Nach einem ungewöhnlich hohen Verlust, haben private Verleger der SRG Sparvorschläge unterbreitet. Lesen Sie hier die Replik von SRG-Generaldirektor Armin Walpen.

«Unsere Programme sind sehr beliebt»: SRG-Chef Armin Walpen.
«Unsere Programme sind sehr beliebt»: SRG-Chef Armin Walpen.

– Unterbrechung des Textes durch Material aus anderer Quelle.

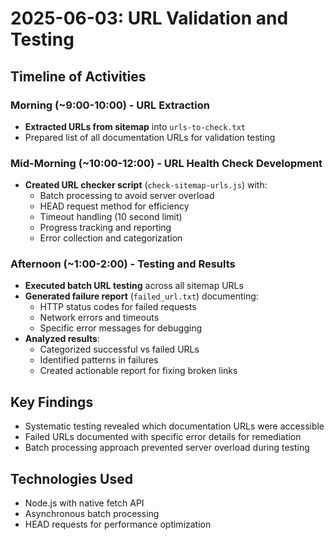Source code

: # 2025-06-03: URL Validation and Testing

## Timeline of Activities

### Morning (~9:00-10:00) - URL Extraction
- **Extracted URLs from sitemap** into `urls-to-check.txt`
- Prepared list of all documentation URLs for validation testing

### Mid-Morning (~10:00-12:00) - URL Health Check Development
- **Created URL checker script** (`check-sitemap-urls.js`) with:
  - Batch processing to avoid server overload
  - HEAD request method for efficiency
  - Timeout handling (10 second limit)
  - Progress tracking and reporting
  - Error collection and categorization

### Afternoon (~1:00-2:00) - Testing and Results
- **Executed batch URL testing** across all sitemap URLs
- **Generated failure report** (`failed_url.txt`) documenting:
  - HTTP status codes for failed requests
  - Network errors and timeouts
  - Specific error messages for debugging
- **Analyzed results**:
  - Categorized successful vs failed URLs
  - Identified patterns in failures
  - Created actionable report for fixing broken links

## Key Findings
- Systematic testing revealed which documentation URLs were accessible
- Failed URLs documented with specific error details for remediation
- Batch processing approach prevented server overload during testing

## Technologies Used
- Node.js with native fetch API
- Asynchronous batch processing
- HEAD requests for performance optimization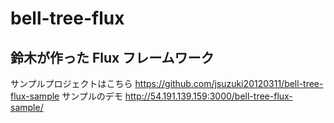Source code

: # bell-tree-flux

## 鈴木が作った Flux フレームワーク

サンプルプロジェクトはこちら https://github.com/jsuzuki20120311/bell-tree-flux-sample
サンプルのデモ http://54.191.139.159:3000/bell-tree-flux-sample/

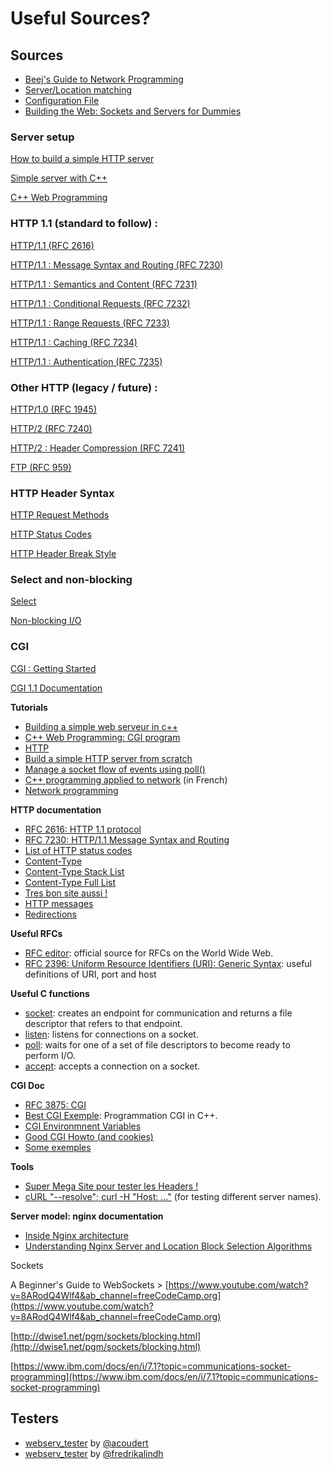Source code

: # Useful Sources?

## **Sources**

- [Beej's Guide to Network Programming](http://beej.us/guide/bgnet/)
- [Server/Location matching](https://www.digitalocean.com/community/tutorials/understanding-nginx-server-and-location-block-selection-algorithms)
- [Configuration File](http://nginx.org/en/docs/dirindex.html)
- [Building the Web: Sockets and Servers for Dummies](https://levelup.gitconnected.com/building-the-web-sockets-and-servers-for-dummies-886d1595a4f8)

### **Server setup**

[How to build a simple HTTP server](https://medium.com/from-the-scratch/http-server-what-do-you-need-to-know-to-build-a-simple-http-server-from-scratch-d1ef8945e4fa)

[Simple server with C++](https://ncona.com/2019/04/building-a-simple-server-with-cpp/)

[C++ Web Programming](https://www.tutorialspoint.com/cplusplus/cpp_web_programming.htm)

### **HTTP 1.1 (standard to follow) :**

[HTTP/1.1 (RFC 2616)](https://www.rfc-editor.org/rfc/rfc2616.html)

[HTTP/1.1 : Message Syntax and Routing (RFC 7230)](https://www.rfc-editor.org/rfc/rfc7230.html)

[HTTP/1.1 : Semantics and Content (RFC 7231)](https://www.rfc-editor.org/rfc/rfc7231.html)

[HTTP/1.1 : Conditional Requests (RFC 7232)](https://www.rfc-editor.org/rfc/rfc7232.html)

[HTTP/1.1 : Range Requests (RFC 7233)](https://www.rfc-editor.org/rfc/rfc7233.html)

[HTTP/1.1 : Caching (RFC 7234)](https://www.rfc-editor.org/rfc/rfc7234.html)

[HTTP/1.1 : Authentication (RFC 7235)](https://www.rfc-editor.org/rfc/rfc7235.html)

### **Other HTTP (legacy / future) :**

[HTTP/1.0 (RFC 1945)](https://www.rfc-editor.org/rfc/rfc1945.html)

[HTTP/2 (RFC 7240)](https://www.rfc-editor.org/rfc/rfc7540.html)

[HTTP/2 : Header Compression (RFC 7241)](https://www.rfc-editor.org/rfc/rfc7541.html)

[FTP (RFC 959)](https://www.rfc-editor.org/rfc/rfc959.html)

### **HTTP Header Syntax**

[HTTP Request Methods](https://en.wikipedia.org/wiki/Hypertext_Transfer_Protocol#Request_methods)

[HTTP Status Codes](https://en.wikipedia.org/wiki/List_of_HTTP_status_codes)

[HTTP Header Break Style](https://stackoverflow.com/questions/5757290/http-header-line-break-style)

### **Select and non-blocking**

[Select](https://www.lowtek.com/sockets/select.html)

[Non-blocking I/O](https://www.ibm.com/support/knowledgecenter/ssw_ibm_i_72/rzab6/xnonblock.htm)

### **CGI**

[CGI : Getting Started](http://www.mnuwer.dbasedeveloper.co.uk/dlearn/web/session01.htm)

[CGI 1.1 Documentation](http://www.wijata.com/cgi/cgispec.html#4.0)

**Tutorials**

- [Building a simple web serveur in c++](https://ncona.com/2019/04/building-a-simple-server-with-cpp/)
- [C++ Web Programming: CGI program](https://www.tutorialspoint.com/cplusplus/cpp_web_programming.htm)
- [HTTP](https://developer.mozilla.org/en-US/docs/Web/HTTP)
- [Build a simple HTTP server from scratch](https://medium.com/from-the-scratch/http-server-what-do-you-need-to-know-to-build-a-simple-http-server-from-scratch-d1ef8945e4fa)
- [Manage a socket flow of events using poll()](https://www.ibm.com/docs/en/i/7.2?topic=designs-using-poll-instead-select)
- [C++ programming applied to network](https://bousk.developpez.com/cours/reseau-c++/) (in French)
- [Network programming](https://beej.us/guide/bgnet/)

**HTTP documentation**

- [RFC 2616: HTTP 1.1 protocol](https://datatracker.ietf.org/doc/html/rfc2616)
- [RFC 7230: HTTP/1.1 Message Syntax and Routing](https://www.rfc-editor.org/rfc/pdfrfc/rfc7230.txt.pdf)
- [List of HTTP status codes](https://en.wikipedia.org/wiki/List_of_HTTP_status_codes)
- [Content-Type](https://docs.microsoft.com/en-us/previous-versions/exchange-server/exchange-10/ms526508(v=exchg.10)?redirectedfrom=MSDN)
- [Content-Type Stack List](https://stackoverflow.com/questions/23714383/what-are-all-the-possible-values-for-http-content-type-header)
- [Content-Type Full List](https://www.iana.org/assignments/media-types/media-types.xhtml)
- [Tres bon site aussi !](https://developer.mozilla.org/fr/docs/Web/HTTP/Status/)
- [HTTP messages](https://developer.mozilla.org/en-US/docs/Web/HTTP/Messages)
- [Redirections](https://developer.mozilla.org/fr/docs/Web/HTTP/Redirections)

**Useful RFCs**

- [RFC editor](https://www.rfc-editor.org/retrieve/): official source for RFCs on the World Wide Web.
- [RFC 2396: Uniform Resource Identifiers (URI): Generic Syntax](https://datatracker.ietf.org/doc/html/rfc2396): useful definitions of URI, port and host

**Useful C functions**

- [socket](https://man7.org/linux/man-pages/man2/socket.2.html): creates an endpoint for communication and returns a file descriptor that refers to that endpoint.
- [listen](https://man7.org/linux/man-pages/man2/listen.2.html): listens for connections on a socket.
- [poll](https://man7.org/linux/man-pages/man2/poll.2.html): waits for one of a set of file descriptors to become ready to perform I/O.
- [accept](https://man7.org/linux/man-pages/man2/accept.2.html): accepts a connection on a socket.

**CGI Doc**

- [RFC 3875: CGI](https://www.rfc-editor.org/rfc/rfc3875.pdf)
- [Best CGI Exemple](https://www.fi.muni.cz/usr/jkucera/tic/tic0305.html): Programmation CGI in C++.
- [CGI Environmnent Variables](https://fr.wikipedia.org/wiki/Variables_d%27environnement_CGI)
- [Good CGI Howto (and cookies)](http://www.purplepixie.org/cgi/howto.php)
- [Some exemples](https://pub.phyks.me/sdz/sdz/ecrivez-votre-site-web-en-c-avec-la-cgi.html)

**Tools**

- [Super Mega Site pour tester les Headers !](https://reqbin.com/)
- [cURL "--resolve"; curl -H "Host: ..."](https://sodocumentation.net/curl/topic/10565/name-resolve-curl-tricks) (for testing different server names).

**Server model: nginx documentation**

- [Inside Nginx architecture](https://www.nginx.com/blog/inside-nginx-how-we-designed-for-performance-scale/)
- [Understanding Nginx Server and Location Block Selection Algorithms](https://www.digitalocean.com/community/tutorials/understanding-nginx-server-and-location-block-selection-algorithms)

Sockets

A Beginner's Guide to WebSockets > [https://www.youtube.com/watch?v=8ARodQ4Wlf4&ab_channel=freeCodeCamp.org](https://www.youtube.com/watch?v=8ARodQ4Wlf4&ab_channel=freeCodeCamp.org)

[http://dwise1.net/pgm/sockets/blocking.html](http://dwise1.net/pgm/sockets/blocking.html)

[https://www.ibm.com/docs/en/i/7.1?topic=communications-socket-programming](https://www.ibm.com/docs/en/i/7.1?topic=communications-socket-programming)



## **Testers**

- [webserv_tester](https://github.com/acoudert/webserv_tester) by [@acoudert](https://github.com/acoudert)
- [webserv_tester](https://github.com/fredrikalindh/webserv_tester) by [@fredrikalindh](https://github.com/fredrikalindh)
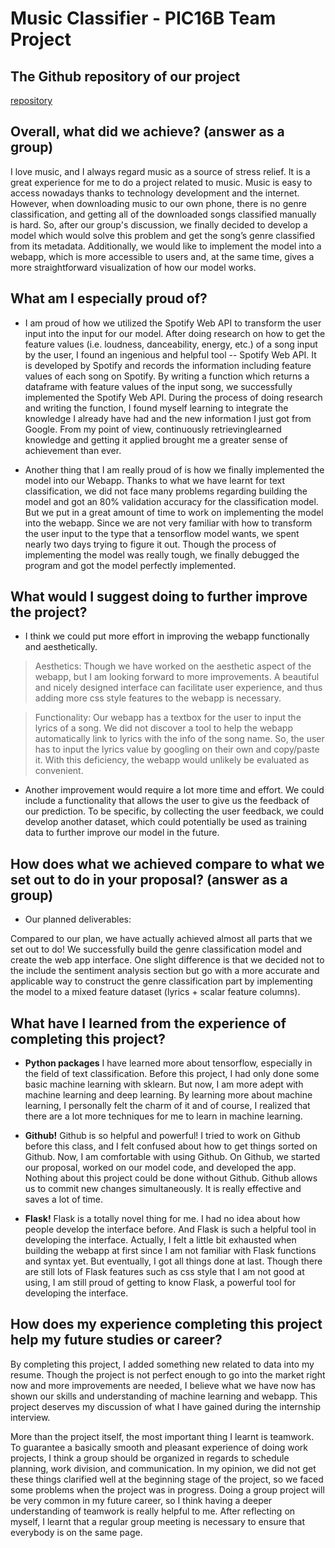 # Music Classifier - PIC16B Team Project

## The Github repository of our project

[repository](https://github.com/jiahao303/music-classifier)

## Overall, what did we achieve? (answer as a group)

I love music, and I always regard music as a source of stress relief. It is a great experience for me to do a project related to music. Music is easy to access nowadays thanks to technology development and the internet. However, when downloading music to our own phone, there is no genre classification, and getting all of the downloaded songs classified manually is hard. So, after our group's discussion, we finally decided to develop a model which would solve this problem and get the song’s genre classified from its metadata. Additionally, we would like to implement the model into a webapp, which is more accessible to users and, at the same time, gives a more straightforward visualization of how our model works.

## What am I especially proud of? 

* I am proud of how we utilized the Spotify Web API to transform the user input into the input for our model. After doing research on how to get the feature values (i.e. loudness, danceability, energy, etc.) of a song input by the user, I found an ingenious and helpful tool -- Spotify Web API. It is developed by Spotify and records the information including feature values of each song on Spotify. By writing a function which returns a dataframe with feature values of the input song, we successfully implemented the Spotify Web API. During the process of doing research and writing the function, I found myself learning to integrate the knowledge I already have had and the new information I just got from Google. From my point of view, continuously retrievinglearned knowledge and getting it applied brought me a greater sense of achievement than ever.

* Another thing that I am really proud of is how we finally implemented the model into our Webapp. Thanks to what we have learnt for text classification, we did not face many problems regarding building the model and got an 80% validation accuracy for the classification model. But we put in a great amount of time to work on implementing the model into the webapp. Since we are not very familiar with how to transform the user input to the type that a tensorflow model wants, we spent nearly two days trying to figure it out. Though the process of implementing the model was really tough, we finally debugged the program and got the model perfectly implemented.

## What would I suggest doing to further improve the project? 

* I think we could put more effort in improving the webapp functionally and aesthetically. 

> Aesthetics: Though we have worked on the aesthetic aspect of the webapp, but I am looking forward to more improvements. A beautiful and nicely designed interface can facilitate user experience, and thus adding more css style features to the webapp is necessary.

> Functionality: Our webapp has a textbox for the user to input the lyrics of a song. We did not discover a tool to help the webapp automatically link to lyrics with the info of the song name. So, the user has to input the lyrics value by googling on their own and copy/paste it. With this deficiency, the webapp would unlikely be evaluated as convenient.

* Another improvement would require a lot more time and effort. We could include a functionality that allows the user to give us the feedback of our prediction. To be specific, by collecting the user feedback, we could develop another dataset, which could potentially be used as training data to further improve our model in the future.

## How does what we achieved compare to what we set out to do in your proposal? (answer as a group)

* Our planned deliverables:
	
Compared to our plan, we have actually achieved almost all parts that we set out to do! We successfully build the genre classification model and create the web app interface. One slight difference is that we decided not to the include the sentiment analysis section but go with a more accurate and applicable way to construct the genre classification part by implementing the model to a mixed feature dataset (lyrics + scalar feature columns).

## What have I learned from the experience of completing this project? 

* **Python packages** I have learned more about tensorflow, especially in the field of text classification. Before this project, I had only done some basic machine learning with sklearn. But now, I am more adept with machine learning and deep learning. By learning more about machine learning, I personally felt the charm of it and of course, I realized that there are a lot more techniques for me to learn in machine learning.

* **Github!** Github is so helpful and powerful! I tried to work on Github before this class, and I felt confused about how to get things sorted on Github. Now, I am comfortable with using Github. On Github, we started our proposal, worked on our model code, and developed the app. Nothing about this project could be done without Github. Github allows us to commit new changes simultaneously. It is really effective and saves a lot of time.

* **Flask!** Flask is a totally novel thing for me. I had no idea about how people develop the interface before. And Flask is such a helpful tool in developing the interface. Actually, I felt a little bit exhausted when building the webapp at first since I am not familiar with Flask functions and syntax yet. But eventually, I got all things done at last. Though there are still lots of Flask features such as css style that I am not good at using, I am still proud of getting to know Flask, a powerful tool for developing the interface.

## How does my experience completing this project help my future studies or career?

By completing this project, I added something new related to data into my resume. Though the project is not perfect enough to go into the market right now and more improvements are needed, I believe what we have now has shown our skills and understanding of machine learning and webapp. This project deserves my discussion of what I have gained during the internship interview. 

More than the project itself, the most important thing I learnt is teamwork. To guarantee a basically smooth and pleasant experience of doing work projects, I think a group should be organized in regards to schedule planning, work division, and communication. In my opinion, we did not get these things clarified well at the beginning stage of the project, so we faced some problems when the project was in progress. Doing a group project will be very common in my future career, so I think having a deeper understanding of teamwork is really helpful to me. After reflecting on myself, I learnt that a regular group meeting is necessary to ensure that everybody is on the same page.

Den Verlegern sei für die uneigennützige Hilfe bei der Sanierung der SRG-Finanzen (TA vom Dienstag) herzlich gedankt; derartiges Entgegenkommen sind wir uns nicht gewohnt. Hier einige Hinweise zu den tatsächlichen Verhältnissen, um den Wert künftiger Ratschläge nachhaltig zu steigern: Herr Wanner fordert, ich nehme an zur Freude unserer italienischsprachigen Landsleute, die Streichung des zweiten italienischen Fernsehprogramms. Er schätzt die Einsparung auf «100 Millionen auf einen Schlag». Nun, lieber Peter Wanner, mit 100 Millionen vermöchten wir gut 14 RSILa-2-Programme zu produzieren! Die Streichung von RSI La 2 hätte einen Nettospareffekt, das heisst nach Abzug der Werbeeinnahmen, von 7 Millionen; die Betriebskosten des zweiten Kanals beliefen sich 2009 auf rund 8,5 Millionen.